══ Entries provided

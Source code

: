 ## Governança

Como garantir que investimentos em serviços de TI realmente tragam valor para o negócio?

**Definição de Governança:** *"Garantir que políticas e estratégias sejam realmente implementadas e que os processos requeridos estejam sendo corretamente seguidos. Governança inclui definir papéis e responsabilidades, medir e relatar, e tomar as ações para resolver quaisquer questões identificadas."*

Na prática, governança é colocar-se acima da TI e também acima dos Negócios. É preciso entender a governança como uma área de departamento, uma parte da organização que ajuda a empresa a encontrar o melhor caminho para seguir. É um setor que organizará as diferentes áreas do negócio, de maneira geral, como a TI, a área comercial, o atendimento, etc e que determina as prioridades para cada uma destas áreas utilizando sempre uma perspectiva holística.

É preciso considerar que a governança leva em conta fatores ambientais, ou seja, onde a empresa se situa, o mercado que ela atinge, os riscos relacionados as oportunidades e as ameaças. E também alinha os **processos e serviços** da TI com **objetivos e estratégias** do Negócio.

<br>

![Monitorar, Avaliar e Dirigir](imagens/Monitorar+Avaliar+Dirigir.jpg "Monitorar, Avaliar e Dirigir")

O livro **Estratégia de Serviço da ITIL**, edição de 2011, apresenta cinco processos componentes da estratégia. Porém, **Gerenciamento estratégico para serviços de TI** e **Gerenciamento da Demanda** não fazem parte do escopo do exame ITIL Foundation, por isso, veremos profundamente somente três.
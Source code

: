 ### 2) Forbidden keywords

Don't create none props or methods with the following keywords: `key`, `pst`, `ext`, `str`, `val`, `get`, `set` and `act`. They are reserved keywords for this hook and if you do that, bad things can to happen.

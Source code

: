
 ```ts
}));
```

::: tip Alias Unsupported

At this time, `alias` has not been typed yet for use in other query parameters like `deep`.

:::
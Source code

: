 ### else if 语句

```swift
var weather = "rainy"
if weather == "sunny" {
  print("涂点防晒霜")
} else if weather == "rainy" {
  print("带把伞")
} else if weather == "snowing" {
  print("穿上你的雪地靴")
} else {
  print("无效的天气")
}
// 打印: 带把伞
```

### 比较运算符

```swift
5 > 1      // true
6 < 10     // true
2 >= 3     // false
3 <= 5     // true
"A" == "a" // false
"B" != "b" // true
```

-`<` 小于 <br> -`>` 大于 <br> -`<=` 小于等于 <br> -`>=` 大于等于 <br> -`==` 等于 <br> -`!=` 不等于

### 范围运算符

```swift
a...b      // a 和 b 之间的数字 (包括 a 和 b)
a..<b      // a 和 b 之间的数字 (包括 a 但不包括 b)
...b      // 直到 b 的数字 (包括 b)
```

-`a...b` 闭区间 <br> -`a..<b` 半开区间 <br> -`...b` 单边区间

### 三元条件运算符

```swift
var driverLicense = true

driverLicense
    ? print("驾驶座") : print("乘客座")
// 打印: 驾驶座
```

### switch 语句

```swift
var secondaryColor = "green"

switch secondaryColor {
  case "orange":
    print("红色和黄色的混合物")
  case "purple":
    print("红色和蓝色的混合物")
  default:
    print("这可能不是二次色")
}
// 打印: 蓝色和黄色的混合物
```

════
══ Entries provided

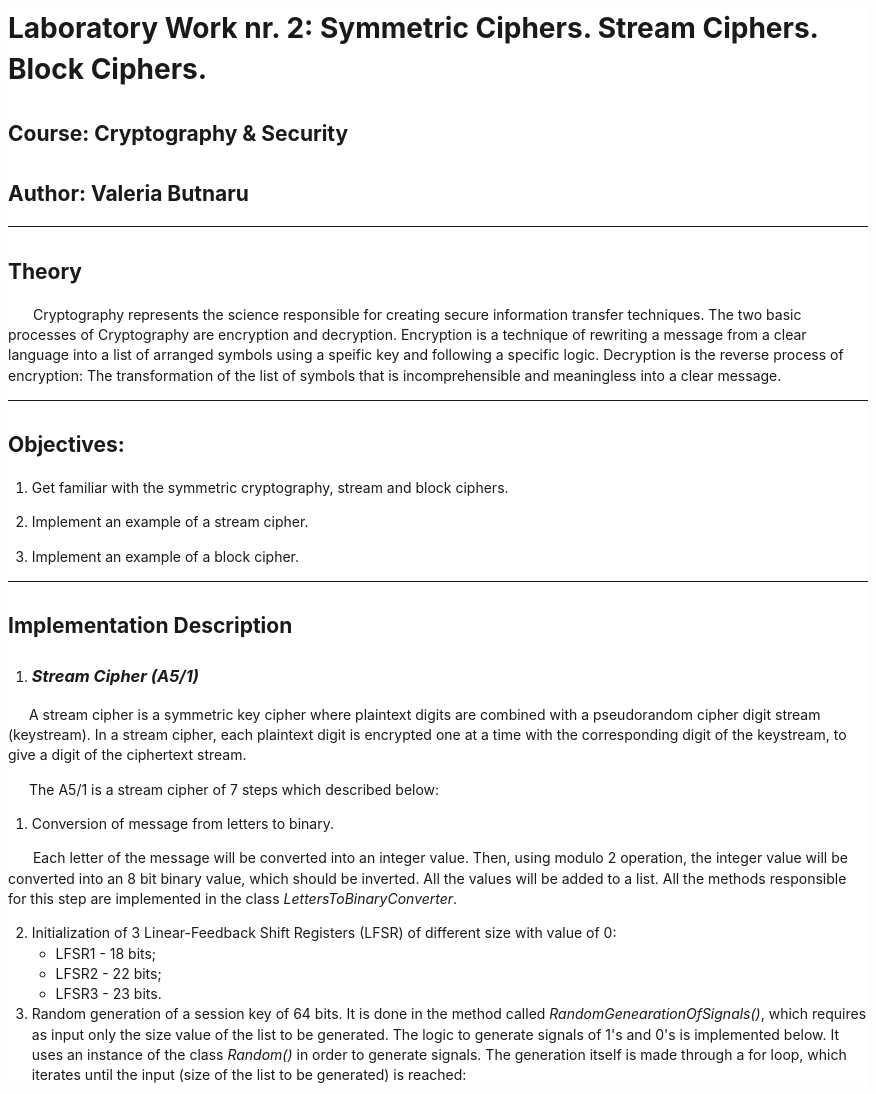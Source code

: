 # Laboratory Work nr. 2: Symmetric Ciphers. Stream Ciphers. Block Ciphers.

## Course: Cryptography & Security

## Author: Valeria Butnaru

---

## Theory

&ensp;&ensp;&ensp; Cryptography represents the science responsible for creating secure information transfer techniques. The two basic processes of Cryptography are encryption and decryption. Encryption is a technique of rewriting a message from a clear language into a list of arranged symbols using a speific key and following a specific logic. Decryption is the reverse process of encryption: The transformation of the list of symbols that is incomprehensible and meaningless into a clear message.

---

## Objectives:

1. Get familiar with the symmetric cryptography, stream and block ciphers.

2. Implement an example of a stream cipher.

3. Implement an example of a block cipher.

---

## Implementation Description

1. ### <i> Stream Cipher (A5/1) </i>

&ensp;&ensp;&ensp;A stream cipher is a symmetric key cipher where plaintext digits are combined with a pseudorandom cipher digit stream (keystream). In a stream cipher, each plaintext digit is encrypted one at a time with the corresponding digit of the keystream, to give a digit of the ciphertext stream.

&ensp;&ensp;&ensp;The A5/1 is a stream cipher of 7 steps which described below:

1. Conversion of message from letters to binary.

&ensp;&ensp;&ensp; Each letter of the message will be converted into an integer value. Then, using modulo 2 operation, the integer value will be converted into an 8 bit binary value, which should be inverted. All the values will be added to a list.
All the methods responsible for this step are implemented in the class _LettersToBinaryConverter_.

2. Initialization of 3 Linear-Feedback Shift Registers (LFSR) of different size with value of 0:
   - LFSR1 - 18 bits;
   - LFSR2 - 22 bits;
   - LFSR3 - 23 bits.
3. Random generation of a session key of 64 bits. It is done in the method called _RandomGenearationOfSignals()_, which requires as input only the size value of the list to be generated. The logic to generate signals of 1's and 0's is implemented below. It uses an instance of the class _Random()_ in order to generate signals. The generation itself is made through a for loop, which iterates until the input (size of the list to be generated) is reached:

════

**Aim of the exercise:**
From the entries above, give again exactly the lines running from the line with "Como garantir que" to the line with "Na prática, governança"; include both of those lines.

**Solution:**
Como garantir que investimentos em serviços de TI realmente tragam valor para o negócio?

**Definição de Governança:** *"Garantir que políticas e estratégias sejam realmente implementadas e que os processos requeridos estejam sendo corretamente seguidos. Governança inclui definir papéis e responsabilidades, medir e relatar, e tomar as ações para resolver quaisquer questões identificadas."*

Na prática, governança é colocar-se acima da TI e também acima dos Negócios. É preciso entender a governança como uma área de departamento, uma parte da organização que ajuda a empresa a encontrar o melhor caminho para seguir. É um setor que organizará as diferentes áreas do negócio, de maneira geral, como a TI, a área comercial, o atendimento, etc e que determina as prioridades para cada uma destas áreas utilizando sempre uma perspectiva holística.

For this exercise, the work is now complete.